# Take a look let me know what you think



## S & A Landscaping & Plo (Dec 2, 2006)

They just finish my web sight www.sandalawn.com I hope this draws in some customers...That is my truck & Mower driving by...


----------



## grandview (Oct 9, 2005)

Not bad ,just need to check on some words ,they need to be Capitalized.

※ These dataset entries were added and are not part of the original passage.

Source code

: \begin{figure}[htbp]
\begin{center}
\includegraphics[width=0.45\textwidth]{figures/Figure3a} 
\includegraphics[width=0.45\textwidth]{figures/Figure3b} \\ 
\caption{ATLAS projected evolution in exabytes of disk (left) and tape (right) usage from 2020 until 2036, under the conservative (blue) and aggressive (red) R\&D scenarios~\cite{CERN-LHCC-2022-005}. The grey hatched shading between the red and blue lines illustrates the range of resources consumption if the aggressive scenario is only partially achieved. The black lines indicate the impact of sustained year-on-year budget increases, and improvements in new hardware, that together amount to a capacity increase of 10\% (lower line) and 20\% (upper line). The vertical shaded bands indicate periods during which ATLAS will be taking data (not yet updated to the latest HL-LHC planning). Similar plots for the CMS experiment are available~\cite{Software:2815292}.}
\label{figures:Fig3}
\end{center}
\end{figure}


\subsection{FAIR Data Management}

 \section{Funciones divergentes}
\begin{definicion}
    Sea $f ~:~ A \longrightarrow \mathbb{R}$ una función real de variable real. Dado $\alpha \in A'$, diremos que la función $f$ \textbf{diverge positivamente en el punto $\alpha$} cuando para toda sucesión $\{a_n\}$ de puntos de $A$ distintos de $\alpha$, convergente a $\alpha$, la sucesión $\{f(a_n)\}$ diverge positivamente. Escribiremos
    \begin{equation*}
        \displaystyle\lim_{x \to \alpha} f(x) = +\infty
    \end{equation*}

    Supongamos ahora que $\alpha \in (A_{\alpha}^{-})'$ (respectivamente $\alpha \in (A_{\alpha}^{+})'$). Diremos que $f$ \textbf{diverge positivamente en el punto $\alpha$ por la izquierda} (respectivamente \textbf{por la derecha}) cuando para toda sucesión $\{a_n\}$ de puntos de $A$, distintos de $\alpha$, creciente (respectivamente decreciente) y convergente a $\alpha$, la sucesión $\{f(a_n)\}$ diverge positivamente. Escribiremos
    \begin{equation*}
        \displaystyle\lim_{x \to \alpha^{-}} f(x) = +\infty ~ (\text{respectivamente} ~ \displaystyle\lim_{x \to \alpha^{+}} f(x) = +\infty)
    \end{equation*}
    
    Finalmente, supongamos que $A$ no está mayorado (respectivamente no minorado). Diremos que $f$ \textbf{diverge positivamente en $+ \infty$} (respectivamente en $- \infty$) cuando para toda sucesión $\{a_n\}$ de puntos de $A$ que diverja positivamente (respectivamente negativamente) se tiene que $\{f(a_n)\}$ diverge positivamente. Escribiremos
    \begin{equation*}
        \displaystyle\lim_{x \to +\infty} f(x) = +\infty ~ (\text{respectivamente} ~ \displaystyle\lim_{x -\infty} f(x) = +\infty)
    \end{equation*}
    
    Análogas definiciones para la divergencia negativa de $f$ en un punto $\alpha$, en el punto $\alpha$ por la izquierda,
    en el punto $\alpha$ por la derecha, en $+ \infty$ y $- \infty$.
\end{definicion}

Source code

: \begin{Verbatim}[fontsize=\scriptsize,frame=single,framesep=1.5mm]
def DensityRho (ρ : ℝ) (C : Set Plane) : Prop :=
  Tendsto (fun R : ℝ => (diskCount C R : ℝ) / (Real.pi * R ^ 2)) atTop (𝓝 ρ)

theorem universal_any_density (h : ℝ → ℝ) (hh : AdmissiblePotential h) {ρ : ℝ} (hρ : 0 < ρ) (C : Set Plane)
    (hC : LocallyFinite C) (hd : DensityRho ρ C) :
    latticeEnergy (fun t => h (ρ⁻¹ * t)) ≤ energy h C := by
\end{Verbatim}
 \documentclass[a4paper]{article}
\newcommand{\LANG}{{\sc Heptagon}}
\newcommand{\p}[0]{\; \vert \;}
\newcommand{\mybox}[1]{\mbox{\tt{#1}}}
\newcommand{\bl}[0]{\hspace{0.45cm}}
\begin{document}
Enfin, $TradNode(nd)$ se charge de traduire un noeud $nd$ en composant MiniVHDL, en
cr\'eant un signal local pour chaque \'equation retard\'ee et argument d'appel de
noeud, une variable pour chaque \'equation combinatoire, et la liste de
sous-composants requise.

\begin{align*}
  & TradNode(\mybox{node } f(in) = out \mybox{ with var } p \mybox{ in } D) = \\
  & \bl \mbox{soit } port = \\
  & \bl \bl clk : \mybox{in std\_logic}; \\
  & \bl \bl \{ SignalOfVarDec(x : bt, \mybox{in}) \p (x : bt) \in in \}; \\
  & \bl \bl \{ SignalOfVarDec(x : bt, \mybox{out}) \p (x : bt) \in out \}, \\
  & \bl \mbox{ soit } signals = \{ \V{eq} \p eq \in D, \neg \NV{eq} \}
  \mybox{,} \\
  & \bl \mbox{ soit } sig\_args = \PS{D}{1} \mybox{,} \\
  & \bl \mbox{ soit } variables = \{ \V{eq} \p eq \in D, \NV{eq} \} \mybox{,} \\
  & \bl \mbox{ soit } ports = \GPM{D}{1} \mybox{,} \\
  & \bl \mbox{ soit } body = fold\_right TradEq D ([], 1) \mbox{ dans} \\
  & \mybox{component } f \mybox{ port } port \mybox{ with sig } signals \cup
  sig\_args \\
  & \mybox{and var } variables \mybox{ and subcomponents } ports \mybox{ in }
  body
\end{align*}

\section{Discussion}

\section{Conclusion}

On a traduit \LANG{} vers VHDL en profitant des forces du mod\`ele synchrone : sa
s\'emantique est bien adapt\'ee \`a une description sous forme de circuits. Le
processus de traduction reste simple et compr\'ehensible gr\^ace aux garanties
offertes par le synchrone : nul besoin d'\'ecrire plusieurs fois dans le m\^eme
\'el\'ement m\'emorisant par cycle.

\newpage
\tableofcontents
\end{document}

change to ......we remove all debris

out door is one word

1987 is 2 decades 

put your phone # on all the pages

web sight is spelled......website


----------



## iceyman (Mar 1, 2007)

grandview;553010 said:


> Not bad ,just need to check on some words ,they need to be Capitalized.
> 
> change to ......we remove all debris
> 
> ...


lmfao .....


----------



## Sno4U (Dec 30, 2003)

Yup, get your number out there!
Also when looking at your menu, I notice landscaping but nothin about lawn service. If a person didn't think you offered lawn work at that point, they'd move on.
I think you need to break out lawn services as a seperate service-don't lump it in w/ landscaping. Your making people search to find out that "oh ya, it looks like he does do lawn work" 
I may be wrong maybe your just not interested in having lawn work as part of your focus-only landscaping?


----------



## ServiceOnSite (Nov 23, 2006)

why ask if your not goin to take advice? you do really need your phone number, and more contact info. like city, state, address, and areas of service. i had o look at your info on this site to see where your from


----------